The Furniture: Into the Marshes with Ida Lupino and Elsa Lanchester

"The Furniture," by Daniel Walber, is our weekly series on Production Design. You can click on the images to see them in magnified detail.

This week marks 100 years since the birth of pioneering director and actress Ida Lupino. Twitter has been full of tributes to her work, including the eight feature films she directed. We've discussed a few of her films here before as well. For my part, I highly recommend her two episodes of The Twilight Zone.

However, I’m going to look at a movie from before she made the leap to directing, the only one in her filmography to receive a Best Art Direction nomination. 1941’s Ladies in Retirement is both a thriller and a play adaptation, a genre we don’t see too often anymore. But in that era it was fairly common, from comedies like Arsenic and Old Lace to the more explicitly malevolent Night Must Fall and Gaslight.

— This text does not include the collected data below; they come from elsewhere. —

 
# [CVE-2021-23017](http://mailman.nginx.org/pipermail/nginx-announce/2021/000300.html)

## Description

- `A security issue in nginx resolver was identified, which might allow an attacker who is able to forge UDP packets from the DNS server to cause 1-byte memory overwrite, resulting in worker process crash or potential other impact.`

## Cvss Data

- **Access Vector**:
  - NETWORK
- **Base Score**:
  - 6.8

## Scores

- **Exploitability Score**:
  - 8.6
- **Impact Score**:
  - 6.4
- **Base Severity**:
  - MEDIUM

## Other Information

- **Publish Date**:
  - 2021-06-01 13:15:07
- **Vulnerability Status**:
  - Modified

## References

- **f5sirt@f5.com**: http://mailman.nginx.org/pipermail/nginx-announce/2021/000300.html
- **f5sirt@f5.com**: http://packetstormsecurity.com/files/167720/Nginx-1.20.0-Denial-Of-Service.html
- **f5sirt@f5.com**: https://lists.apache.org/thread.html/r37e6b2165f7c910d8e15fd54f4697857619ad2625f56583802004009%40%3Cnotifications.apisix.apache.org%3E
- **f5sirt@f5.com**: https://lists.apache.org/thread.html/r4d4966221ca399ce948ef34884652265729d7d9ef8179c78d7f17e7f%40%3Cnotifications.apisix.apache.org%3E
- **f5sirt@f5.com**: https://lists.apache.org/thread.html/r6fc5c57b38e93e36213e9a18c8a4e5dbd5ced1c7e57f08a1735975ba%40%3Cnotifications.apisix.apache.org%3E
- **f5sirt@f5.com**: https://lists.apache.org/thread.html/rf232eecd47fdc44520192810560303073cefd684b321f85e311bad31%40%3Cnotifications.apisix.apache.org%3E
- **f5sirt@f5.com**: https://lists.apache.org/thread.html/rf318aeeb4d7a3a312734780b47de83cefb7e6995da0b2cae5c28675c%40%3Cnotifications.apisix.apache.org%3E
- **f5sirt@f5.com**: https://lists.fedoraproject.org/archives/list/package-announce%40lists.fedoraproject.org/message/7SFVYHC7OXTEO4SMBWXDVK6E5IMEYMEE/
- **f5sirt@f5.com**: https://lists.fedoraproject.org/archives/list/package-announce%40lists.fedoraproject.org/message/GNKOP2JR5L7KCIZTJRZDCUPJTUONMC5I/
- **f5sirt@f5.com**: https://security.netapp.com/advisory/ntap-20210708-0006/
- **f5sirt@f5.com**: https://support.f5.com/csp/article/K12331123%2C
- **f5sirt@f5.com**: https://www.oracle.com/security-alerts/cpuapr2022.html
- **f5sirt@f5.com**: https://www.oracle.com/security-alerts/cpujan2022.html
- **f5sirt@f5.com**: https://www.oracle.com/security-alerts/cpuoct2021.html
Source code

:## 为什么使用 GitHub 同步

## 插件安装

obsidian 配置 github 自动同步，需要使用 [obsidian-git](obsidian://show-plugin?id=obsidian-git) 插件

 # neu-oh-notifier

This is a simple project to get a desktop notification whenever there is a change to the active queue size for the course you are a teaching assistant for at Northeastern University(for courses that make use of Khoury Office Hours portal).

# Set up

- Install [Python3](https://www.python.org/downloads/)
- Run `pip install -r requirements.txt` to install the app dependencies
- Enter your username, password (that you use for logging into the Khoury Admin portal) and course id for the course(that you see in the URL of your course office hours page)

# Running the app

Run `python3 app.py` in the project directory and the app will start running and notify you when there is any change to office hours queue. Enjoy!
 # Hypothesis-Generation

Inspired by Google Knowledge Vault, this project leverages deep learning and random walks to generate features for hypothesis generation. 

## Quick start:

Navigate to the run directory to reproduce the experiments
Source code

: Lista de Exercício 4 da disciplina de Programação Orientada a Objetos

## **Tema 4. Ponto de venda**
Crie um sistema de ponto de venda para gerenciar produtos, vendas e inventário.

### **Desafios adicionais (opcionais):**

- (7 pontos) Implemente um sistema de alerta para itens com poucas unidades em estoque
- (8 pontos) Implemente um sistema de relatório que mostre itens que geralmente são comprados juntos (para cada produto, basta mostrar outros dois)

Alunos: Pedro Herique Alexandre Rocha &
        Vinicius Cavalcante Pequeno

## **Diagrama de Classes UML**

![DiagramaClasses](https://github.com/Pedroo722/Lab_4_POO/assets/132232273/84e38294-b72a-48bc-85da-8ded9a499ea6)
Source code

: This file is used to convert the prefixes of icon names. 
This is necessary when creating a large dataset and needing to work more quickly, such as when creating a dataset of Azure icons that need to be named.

The setting of Ladies in Retirement, according to Reginald Denham and Edward Percy’s original play, is the “Living Room of an Old House on the Marshes of the Thames Estuary Some Ten Miles to the East of Gravesend, 1885.”

Of course, this being 1941, a location shoot in Kent would have been impossible even if the studio had wanted it. Instead, the marshes were built into a sound stage. The team was so proud of their ersatz swamp that they even set the opening credits in the muddy water!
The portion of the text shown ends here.